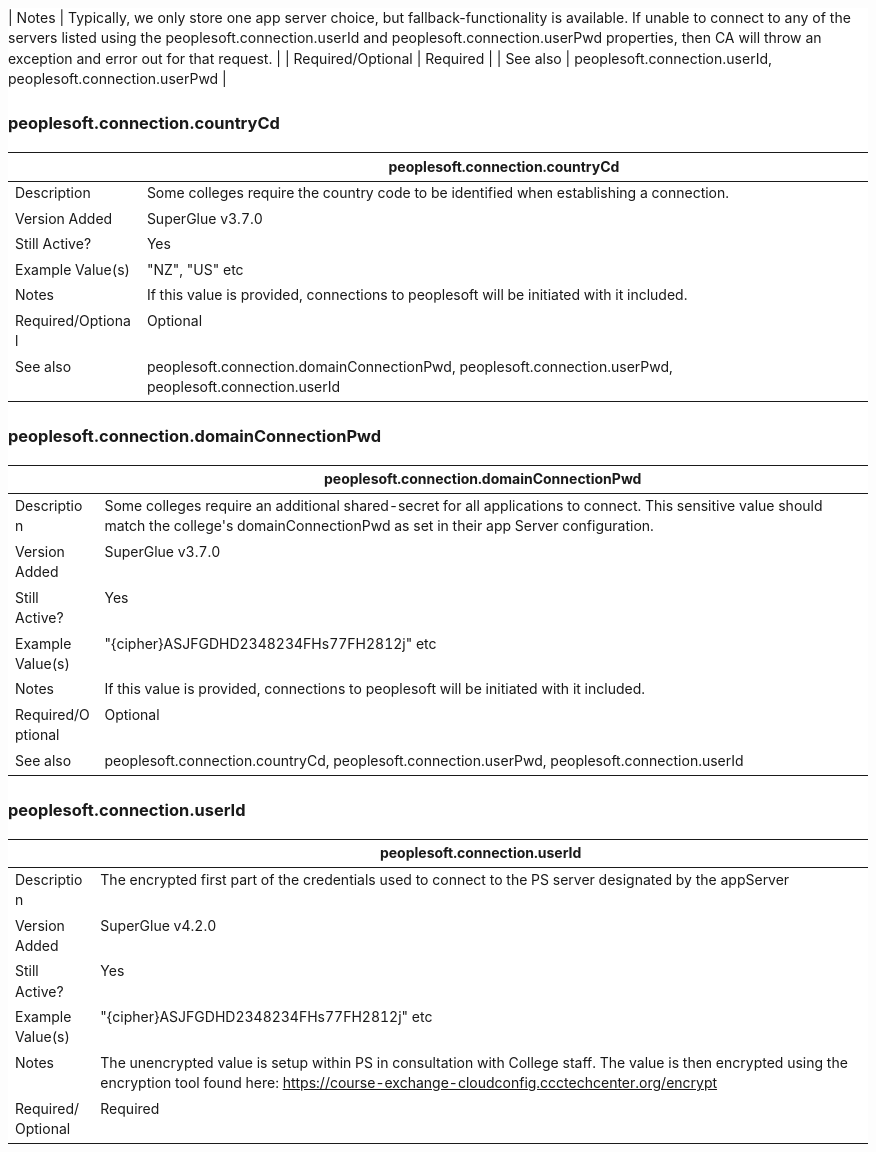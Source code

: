 | Notes             | Typically, we only store one app server choice, but fallback-functionality is available. If unable to connect to any of the servers listed using the peoplesoft.connection.userId and peoplesoft.connection.userPwd properties, then CA will throw an exception and error out for that request. |
| Required/Optional | Required                                                                                                                                                                                                                                                                                        |
| See also          | peoplesoft.connection.userId, peoplesoft.connection.userPwd                                                                                                                                                                                                                                     |

### peoplesoft.connection.countryCd
|                   | peoplesoft.connection.countryCd                                                                        |
|-------------------|--------------------------------------------------------------------------------------------------------|
| Description       | Some colleges require the country code to be identified when establishing a connection.                |
| Version Added     | SuperGlue v3.7.0                                                                                       |
| Still Active?     | Yes                                                                                                    |
| Example Value(s)  | "NZ", "US" etc                                                                                         |
| Notes             | If this value is provided, connections to peoplesoft will be initiated with it included.               |
| Required/Optional | Optional                                                                                               |
| See also          | peoplesoft.connection.domainConnectionPwd, peoplesoft.connection.userPwd, peoplesoft.connection.userId |

### peoplesoft.connection.domainConnectionPwd
|                   | peoplesoft.connection.domainConnectionPwd                                                                                                                                                        |
|-------------------|--------------------------------------------------------------------------------------------------------------------------------------------------------------------------------------------------|
| Description       | Some colleges require an additional shared-secret for all applications to connect. This sensitive value should match the college's domainConnectionPwd as set in their app Server configuration. |
| Version Added     | SuperGlue v3.7.0                                                                                                                                                                                 |
| Still Active?     | Yes                                                                                                                                                                                              |
| Example Value(s)  | "{cipher}ASJFGDHD2348234FHs77FH2812j" etc                                                                                                                                                        |
| Notes             | If this value is provided, connections to peoplesoft will be initiated with it included.                                                                                                         |
| Required/Optional | Optional                                                                                                                                                                                         |
| See also          | peoplesoft.connection.countryCd, peoplesoft.connection.userPwd, peoplesoft.connection.userId                                                                                                     |

### peoplesoft.connection.userId
|                   | peoplesoft.connection.userId                                                                                                                                                                                 |
|-------------------|--------------------------------------------------------------------------------------------------------------------------------------------------------------------------------------------------------------|
| Description       | The encrypted first part of the credentials used to connect to the PS server designated by the appServer                                                                                                     |
| Version Added     | SuperGlue v4.2.0                                                                                                                                                                                             |
| Still Active?     | Yes                                                                                                                                                                                                          |
| Example Value(s)  | "{cipher}ASJFGDHD2348234FHs77FH2812j" etc                                                                                                                                                                    |
| Notes             | The unencrypted value is setup within PS in consultation with College staff. The value is then encrypted using the encryption tool found here: https://course-exchange-cloudconfig.ccctechcenter.org/encrypt |
| Required/Optional | Required                                                                                                                                                                                                     |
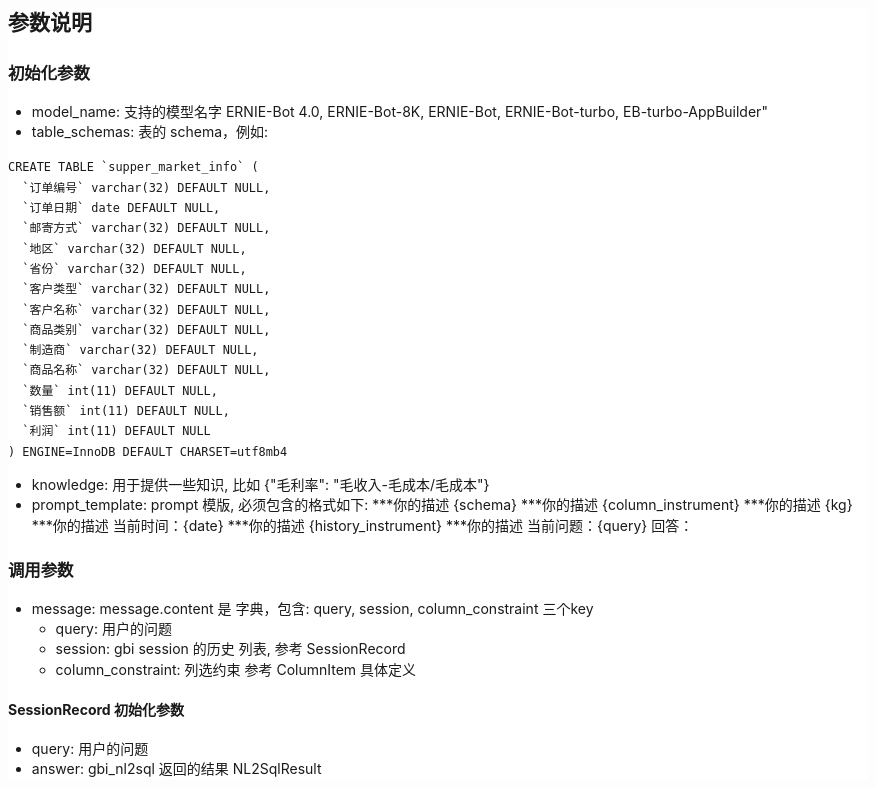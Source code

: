 
## 参数说明

### 初始化参数
- model_name:  支持的模型名字 ERNIE-Bot 4.0, ERNIE-Bot-8K, ERNIE-Bot, ERNIE-Bot-turbo, EB-turbo-AppBuilder"
- table_schemas: 表的 schema，例如:
  
```
CREATE TABLE `supper_market_info` (
  `订单编号` varchar(32) DEFAULT NULL,
  `订单日期` date DEFAULT NULL,
  `邮寄方式` varchar(32) DEFAULT NULL,
  `地区` varchar(32) DEFAULT NULL,
  `省份` varchar(32) DEFAULT NULL,
  `客户类型` varchar(32) DEFAULT NULL,
  `客户名称` varchar(32) DEFAULT NULL,
  `商品类别` varchar(32) DEFAULT NULL,
  `制造商` varchar(32) DEFAULT NULL,
  `商品名称` varchar(32) DEFAULT NULL,
  `数量` int(11) DEFAULT NULL,
  `销售额` int(11) DEFAULT NULL,
  `利润` int(11) DEFAULT NULL
) ENGINE=InnoDB DEFAULT CHARSET=utf8mb4
```

- knowledge: 用于提供一些知识, 比如 {"毛利率": "毛收入-毛成本/毛成本"}
- prompt_template: prompt 模版, 必须包含的格式如下:
                  ***你的描述
                  {schema}
                  ***你的描述
                  {column_instrument}
                  ***你的描述
                  {kg}
                  ***你的描述
                  当前时间：{date}
                  ***你的描述
                  {history_instrument}
                  ***你的描述
                  当前问题：{query}
                  回答：

### 调用参数
- message: message.content 是 字典，包含: query, session, column_constraint 三个key
  * query: 用户的问题
  * session: gbi session 的历史 列表, 参考 SessionRecord
  * column_constraint: 列选约束 参考 ColumnItem 具体定义

#### SessionRecord 初始化参数
- query: 用户的问题
- answer: gbi_nl2sql 返回的结果 NL2SqlResult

## Instructions to follow:
Make an exact reproduction of the listing above, without any pictures.

## Exercise answer:
Source code

: | Notes             | Typically, we only store one app server choice, but fallback-functionality is available. If unable to connect to any of the servers listed using the peoplesoft.connection.userId and peoplesoft.connection.userPwd properties, then CA will throw an exception and error out for that request. |
| Required/Optional | Required                                                                                                                                                                                                                                                                                        |
| See also          | peoplesoft.connection.userId, peoplesoft.connection.userPwd                                                                                                                                                                                                                                     |

### peoplesoft.connection.countryCd
|                   | peoplesoft.connection.countryCd                                                                        |
|-------------------|--------------------------------------------------------------------------------------------------------|
| Description       | Some colleges require the country code to be identified when establishing a connection.                |
| Version Added     | SuperGlue v3.7.0                                                                                       |
| Still Active?     | Yes                                                                                                    |
| Example Value(s)  | "NZ", "US" etc                                                                                         |
| Notes             | If this value is provided, connections to peoplesoft will be initiated with it included.               |
| Required/Optional | Optional                                                                                               |
| See also          | peoplesoft.connection.domainConnectionPwd, peoplesoft.connection.userPwd, peoplesoft.connection.userId |

### peoplesoft.connection.domainConnectionPwd
|                   | peoplesoft.connection.domainConnectionPwd                                                                                                                                                        |
|-------------------|--------------------------------------------------------------------------------------------------------------------------------------------------------------------------------------------------|
| Description       | Some colleges require an additional shared-secret for all applications to connect. This sensitive value should match the college's domainConnectionPwd as set in their app Server configuration. |
| Version Added     | SuperGlue v3.7.0                                                                                                                                                                                 |
| Still Active?     | Yes                                                                                                                                                                                              |
| Example Value(s)  | "{cipher}ASJFGDHD2348234FHs77FH2812j" etc                                                                                                                                                        |
| Notes             | If this value is provided, connections to peoplesoft will be initiated with it included.                                                                                                         |
| Required/Optional | Optional                                                                                                                                                                                         |
| See also          | peoplesoft.connection.countryCd, peoplesoft.connection.userPwd, peoplesoft.connection.userId                                                                                                     |

### peoplesoft.connection.userId
|                   | peoplesoft.connection.userId                                                                                                                                                                                 |
|-------------------|--------------------------------------------------------------------------------------------------------------------------------------------------------------------------------------------------------------|
| Description       | The encrypted first part of the credentials used to connect to the PS server designated by the appServer                                                                                                     |
| Version Added     | SuperGlue v4.2.0                                                                                                                                                                                             |
| Still Active?     | Yes                                                                                                                                                                                                          |
| Example Value(s)  | "{cipher}ASJFGDHD2348234FHs77FH2812j" etc                                                                                                                                                                    |
| Notes             | The unencrypted value is setup within PS in consultation with College staff. The value is then encrypted using the encryption tool found here: https://course-exchange-cloudconfig.ccctechcenter.org/encrypt |
| Required/Optional | Required                                                                                                                                                                                                     |
Source code

: 
## 参数说明

### 初始化参数
- model_name:  支持的模型名字 ERNIE-Bot 4.0, ERNIE-Bot-8K, ERNIE-Bot, ERNIE-Bot-turbo, EB-turbo-AppBuilder"
- table_schemas: 表的 schema，例如:
  
```
CREATE TABLE `supper_market_info` (
  `订单编号` varchar(32) DEFAULT NULL,
  `订单日期` date DEFAULT NULL,
  `邮寄方式` varchar(32) DEFAULT NULL,
  `地区` varchar(32) DEFAULT NULL,
  `省份` varchar(32) DEFAULT NULL,
  `客户类型` varchar(32) DEFAULT NULL,
  `客户名称` varchar(32) DEFAULT NULL,
  `商品类别` varchar(32) DEFAULT NULL,
  `制造商` varchar(32) DEFAULT NULL,
  `商品名称` varchar(32) DEFAULT NULL,
  `数量` int(11) DEFAULT NULL,
  `销售额` int(11) DEFAULT NULL,
  `利润` int(11) DEFAULT NULL
) ENGINE=InnoDB DEFAULT CHARSET=utf8mb4
```

- knowledge: 用于提供一些知识, 比如 {"毛利率": "毛收入-毛成本/毛成本"}
- prompt_template: prompt 模版, 必须包含的格式如下:
                  ***你的描述
                  {schema}
                  ***你的描述
                  {column_instrument}
                  ***你的描述
                  {kg}
                  ***你的描述
                  当前时间：{date}
                  ***你的描述
                  {history_instrument}
                  ***你的描述
                  当前问题：{query}
                  回答：

### 调用参数
- message: message.content 是 字典，包含: query, session, column_constraint 三个key
  * query: 用户的问题
  * session: gbi session 的历史 列表, 参考 SessionRecord
  * column_constraint: 列选约束 参考 ColumnItem 具体定义

#### SessionRecord 初始化参数
- query: 用户的问题
- answer: gbi_nl2sql 返回的结果 NL2SqlResult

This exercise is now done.